Using HbA1c to estimate blood glucose control in diabetes
Hemoglobin (Hb) inside newly formed red blood cells enter circulation without glucose attached, and glucose can enter red cells freely and becomes irreversibly attached to Hb, that is, it is a one-way street, once glucose enters red cells, it cannot get out. And the amount of glucose entering red cells at any given time corresponds to the blood glucose concentration: the higher it is, the more enters.
Several million red cells perish and replaced every day, and since the life span of red cells is 120 days, the glycosylated Hb (HbA1c—the glucose-attached Hb) reflects the average blood glucose level of the past 3 or 4 months, in reality, it correlates best with mean blood glucose over the previous 8 to 12 weeks.
An HbA1c value of 7% or less is considered optimal control of diabetes, using an assay in which the upper limit of normal is 6%. And for those who experience no hypoglycemic reactions, it may be advisable to be more aggressive to reach 6.5% or even 6% if at all possible.
Aggressive in controlling diabetes: To be, or not to be, that is the question . . .
(Please refer to http://doctortsai.vox.com/library/posts/tags/dm/)
Microalbuminuria is the harbinger of diabetic renal disease
Increased urinary protein excretion is the earliest sign of diabetic nephropathy (diabetic renal disease). The conventionally used urine dipstick is not sensitive enough to detect the relatively small amount of protein, not becoming positive until protein excretion exceeds 300 to 500 mg/day.
A specific assay for albumin (a type of protein) can detect very small amount of albumin. An albumin excretion of 30-300 mg/day (normal individual should have less than 20 mg/day) is called microalbuminuria. So microalbumin is a misnomer; it simply means ‘very small amount of’ albumin. Values above 300 mg/day of albumin excretion is overt proteinuria, which most likely would progress to clinical renal disease, leading to impaired renal function.
Studies have shown that angiotensin converting enzyme (ACE) inhibitors can delay the progression of nephropathy in type 1 diabetes and angiotensin II receptor blockers (ARB) in type 2 diabetes. This is the official recommendation, but it is likely that ACEI and ARB can be interchangeable for either type 1 or type 2 diabetes, given the fact that both work at the same renin-angiotensin system (at different steps).
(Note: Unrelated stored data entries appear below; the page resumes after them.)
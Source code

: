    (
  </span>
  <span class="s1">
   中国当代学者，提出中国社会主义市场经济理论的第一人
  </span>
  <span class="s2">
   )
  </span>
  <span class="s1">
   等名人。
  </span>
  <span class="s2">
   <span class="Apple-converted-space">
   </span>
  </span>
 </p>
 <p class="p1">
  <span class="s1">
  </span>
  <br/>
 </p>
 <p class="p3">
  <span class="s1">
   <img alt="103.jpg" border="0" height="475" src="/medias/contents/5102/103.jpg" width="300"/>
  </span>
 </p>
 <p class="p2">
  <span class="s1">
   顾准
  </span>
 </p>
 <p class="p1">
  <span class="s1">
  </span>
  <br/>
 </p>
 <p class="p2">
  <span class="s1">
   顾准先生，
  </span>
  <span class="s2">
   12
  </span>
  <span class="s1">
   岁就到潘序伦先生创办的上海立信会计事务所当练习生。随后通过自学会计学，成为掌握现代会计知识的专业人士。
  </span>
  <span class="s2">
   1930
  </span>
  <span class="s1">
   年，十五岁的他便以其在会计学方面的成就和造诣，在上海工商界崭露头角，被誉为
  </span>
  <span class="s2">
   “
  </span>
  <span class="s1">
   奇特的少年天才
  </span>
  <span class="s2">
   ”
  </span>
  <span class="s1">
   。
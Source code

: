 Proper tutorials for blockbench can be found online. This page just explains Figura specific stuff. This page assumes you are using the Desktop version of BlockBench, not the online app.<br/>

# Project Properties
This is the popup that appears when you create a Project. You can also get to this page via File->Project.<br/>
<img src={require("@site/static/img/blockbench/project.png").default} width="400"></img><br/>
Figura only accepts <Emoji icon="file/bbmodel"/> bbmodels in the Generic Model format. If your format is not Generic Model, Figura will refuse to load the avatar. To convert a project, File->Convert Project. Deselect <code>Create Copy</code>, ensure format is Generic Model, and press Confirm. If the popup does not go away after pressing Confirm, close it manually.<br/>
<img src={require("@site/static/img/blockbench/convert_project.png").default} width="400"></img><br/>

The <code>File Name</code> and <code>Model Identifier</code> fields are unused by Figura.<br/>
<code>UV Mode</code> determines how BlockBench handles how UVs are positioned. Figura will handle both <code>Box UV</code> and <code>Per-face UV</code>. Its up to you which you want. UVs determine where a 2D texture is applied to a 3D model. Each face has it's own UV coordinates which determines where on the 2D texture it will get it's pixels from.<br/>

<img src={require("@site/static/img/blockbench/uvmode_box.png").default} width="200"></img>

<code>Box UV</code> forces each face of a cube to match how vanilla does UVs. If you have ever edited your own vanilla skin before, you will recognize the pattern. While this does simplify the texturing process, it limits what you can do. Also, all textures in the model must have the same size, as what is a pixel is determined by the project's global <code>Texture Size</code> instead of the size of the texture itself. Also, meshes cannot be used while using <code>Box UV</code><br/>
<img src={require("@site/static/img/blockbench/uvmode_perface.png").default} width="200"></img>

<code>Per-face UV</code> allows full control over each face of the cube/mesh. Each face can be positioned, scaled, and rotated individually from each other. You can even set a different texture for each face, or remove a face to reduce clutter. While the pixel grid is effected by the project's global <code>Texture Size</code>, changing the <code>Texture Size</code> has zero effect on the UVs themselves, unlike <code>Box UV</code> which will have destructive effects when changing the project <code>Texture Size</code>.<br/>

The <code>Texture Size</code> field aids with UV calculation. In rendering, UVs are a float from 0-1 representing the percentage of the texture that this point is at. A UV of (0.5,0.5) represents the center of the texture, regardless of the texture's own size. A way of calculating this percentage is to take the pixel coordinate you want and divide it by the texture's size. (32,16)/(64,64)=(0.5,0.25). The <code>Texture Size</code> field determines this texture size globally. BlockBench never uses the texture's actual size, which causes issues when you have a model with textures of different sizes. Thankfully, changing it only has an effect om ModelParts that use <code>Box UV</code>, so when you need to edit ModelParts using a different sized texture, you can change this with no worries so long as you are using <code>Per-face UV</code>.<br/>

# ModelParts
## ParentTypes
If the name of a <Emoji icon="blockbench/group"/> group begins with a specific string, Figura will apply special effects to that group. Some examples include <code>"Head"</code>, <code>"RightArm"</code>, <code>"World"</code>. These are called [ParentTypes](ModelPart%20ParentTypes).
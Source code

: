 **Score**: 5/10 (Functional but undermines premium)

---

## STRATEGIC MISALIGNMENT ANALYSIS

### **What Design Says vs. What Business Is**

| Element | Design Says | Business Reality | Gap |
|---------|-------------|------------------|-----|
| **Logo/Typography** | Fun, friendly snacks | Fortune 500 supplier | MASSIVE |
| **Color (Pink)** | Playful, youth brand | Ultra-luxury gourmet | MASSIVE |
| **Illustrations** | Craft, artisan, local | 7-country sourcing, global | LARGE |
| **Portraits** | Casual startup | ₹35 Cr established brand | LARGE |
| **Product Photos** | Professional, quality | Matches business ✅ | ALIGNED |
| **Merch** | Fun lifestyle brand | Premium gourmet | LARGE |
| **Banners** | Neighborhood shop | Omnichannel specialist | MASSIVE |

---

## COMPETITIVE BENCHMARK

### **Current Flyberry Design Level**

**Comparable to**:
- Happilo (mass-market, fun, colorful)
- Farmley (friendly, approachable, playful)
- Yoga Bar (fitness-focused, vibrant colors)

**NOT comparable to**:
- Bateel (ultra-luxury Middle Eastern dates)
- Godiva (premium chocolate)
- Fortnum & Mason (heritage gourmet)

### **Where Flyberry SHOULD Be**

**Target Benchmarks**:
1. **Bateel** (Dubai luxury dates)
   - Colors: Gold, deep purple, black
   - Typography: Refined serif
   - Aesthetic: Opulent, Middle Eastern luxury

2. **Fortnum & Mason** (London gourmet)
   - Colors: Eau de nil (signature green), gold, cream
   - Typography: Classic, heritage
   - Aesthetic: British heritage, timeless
Blood sugar level is not the only thing a diabetic should be concerned, LDL (‘bad cholesterol’) level is as important, if not more
Any type 2 diabetics over age of 40 should consider taking ‘statin’ (the most popular cholesterol-lowering drug) regardless the blood cholesterol level, as it has been proven that it can reduce the coronary events. This goes along with the same concept that “if one has a heart attack, whatever your cholesterol level is too high” or “treating a diabetic like he or she has already had one heart attack” In fact, current recommendations of acceptable LDL level and blood pressure are the same for diabetics and those who have had a coronary event.